Share your dilemmas and get honest opinions from other Mumsnetters.

to worry DS might be too nice for secondary school and to worry a bit?

74 replies

PasstheBucket89 · 27/03/2021 15:35

My DS is due upto Secondary school in September, having a bit of a wibbble.
this isnt like a horrible stealth boast, he can be a surly nightmare like any preteen,
But he is genuinely a nice kid, quiet, introverted, nerdy in the nicest sense of the word, has a small select social circle. i suppose with that temperament he'll either suffer bullying or find his people! ive observed its sometimes harder to be a "nice lad" in male teen social circles. its not right but something ive noticed.
and im a bit daunted that when he leaves the fairly comfortable bubble of primary, he will get a shock at Secondary as in terms of everything really you are far more left to your own devices, and being thrown in with much older children.
Hes actually said he doesn't think its right 11 yr olds are thrown in with 16 yr olds and why don't we have more middle schools, so i dunno, i hope hes not picking up on my worry, or worried himself.
AIBU to worry??

OP posts:
Daphnise · 27/03/2021 18:27

Your fussing and worrying will only make things worse- what else will you soon be seeking to protect him from- school sport in case the others are "too rough", being told off by a teacher who must therefore be a bully, etc etc.?
Just leave him to find his own level- and for goodness sake don't be up at the school helicpotering every five minutes with complaints and issues- the quickest way to single him out as a sissy.

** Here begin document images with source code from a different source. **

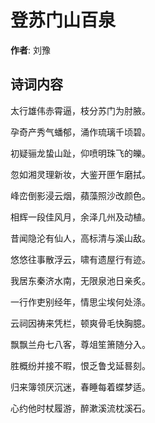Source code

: # 登苏门山百泉

**作者**: 刘豫

## 诗词内容

太行雄伟赤霄逼，枝分苏门为肘腋。

孕奇产秀气蟠郁，涌作琉璃千顷碧。

初疑骊龙蛰山趾，仰喷明珠飞的皪。

忽如湘灵理新妆，大鉴开匣乍磨拭。

峰峦倒影浸云烟，蘋藻照沙改颜色。

相辉一段佳风月，余泽几州及动植。

昔闻隐沦有仙人，高标清与溪山敌。

悠悠往事散浮云，啸有遗屋行有迹。

我居东秦济水南，无限泉池日亲炙。

一行作吏别经年，情思尘埃何处涤。

云祠因祷来凭栏，顿爽骨毛快胸臆。

飘飘兰舟七八客，尊俎笙箫随分入。

胜概纷并接不暇，恨乏鲁戈延晷刻。

归来簿领厌沉迷，春睡每着蝶梦适。

心约他时杖履游，醉漱溪流枕溪石。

Helenluvsrob · 27/03/2021 18:30

It’s a big step into the unknown but to a big school where he is actually has a as chance of finding his tribe of fellow nerds !

GreenBalaclava · 27/03/2021 18:32

I'm another parent of a quiet, well behaved, "nerdy" boy from a small lovely primary, and he has been absolutely fine at secondary. I hope your worries are unfounded Smile

SmileEachDay · 27/03/2021 18:37

the quickest way to single him out as a sissy

This is unhelpful.

Roselilly36 · 27/03/2021 18:38

Try not too worry, you’re DS will be fine OP. It’s a big change I know, but he will soon make friends.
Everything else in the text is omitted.